TASK:
Omit every image, and transcribe the remaining entries exactly as given.

(Records excerpted from a collection)
= = =
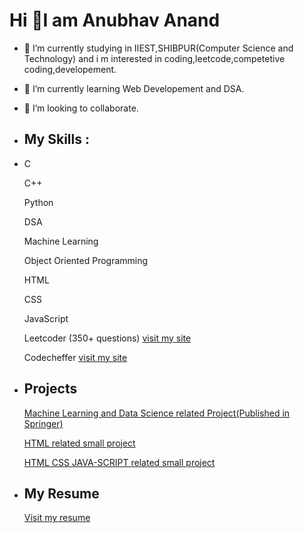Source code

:  # Hi 👋I am Anubhav Anand

- 🔭 I’m currently studying in IIEST,SHIBPUR(Computer Science and Technology) and i m interested in coding,leetcode,competetive coding,developement.
- 🌱 I’m currently learning Web Developement and DSA.
- 👯 I’m looking to collaborate.
- ## My Skills :
- 
    C
    
    C++
    
    Python
    
    DSA
    
    Machine Learning
    
    Object Oriented Programming
    
    HTML
    
    CSS
    
    JavaScript
    
    Leetcoder (350+ questions) [visit my site](https://leetcode.com/anubhav_anandbgu/)
    
    Codecheffer [visit my site](https://www.codechef.com/users/anubhavanand12)
    
- ## Projects

     [Machine Learning and Data Science related Project(Published in Springer)](https://link.springer.com/chapter/10.1007/978-981-19-3089-8_34)
      
     [HTML related small project](https://anubhavanand2002.github.io/html-related-project/)
      
     [HTML CSS JAVA-SCRIPT related small project](https://anubhavanand2002.github.io/small-project-realted-to-html-css-javascript/)
      
- ## My Resume

     [Visit my resume](https://drive.google.com/file/d/1NuXS3xvT-_6nlcwHTUz26mWWIVIWyyRc/view?usp=sharing)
= = =
OUTPUT FOR THIS EXERCISE:
Source code

:  # Hi 👋I am Anubhav Anand

- 🔭 I’m currently studying in IIEST,SHIBPUR(Computer Science and Technology) and i m interested in coding,leetcode,competetive coding,developement.
- 🌱 I’m currently learning Web Developement and DSA.
- 👯 I’m looking to collaborate.
- ## My Skills :
- 
    C
    
    C++
    
    Python
    
    DSA
    
    Machine Learning
    
    Object Oriented Programming
    
    HTML
    
    CSS
    
    JavaScript
    
    Leetcoder (350+ questions) [visit my site](https://leetcode.com/anubhav_anandbgu/)
    
    Codecheffer [visit my site](https://www.codechef.com/users/anubhavanand12)
    
- ## Projects

     [Machine Learning and Data Science related Project(Published in Springer)](https://link.springer.com/chapter/10.1007/978-981-19-3089-8_34)
      
     [HTML related small project](https://anubhavanand2002.github.io/html-related-project/)
      
     [HTML CSS JAVA-SCRIPT related small project](https://anubhavanand2002.github.io/small-project-realted-to-html-css-javascript/)
      
- ## My Resume

     [Visit my resume](https://drive.google.com/file/d/1NuXS3xvT-_6nlcwHTUz26mWWIVIWyyRc/view?usp=sharing)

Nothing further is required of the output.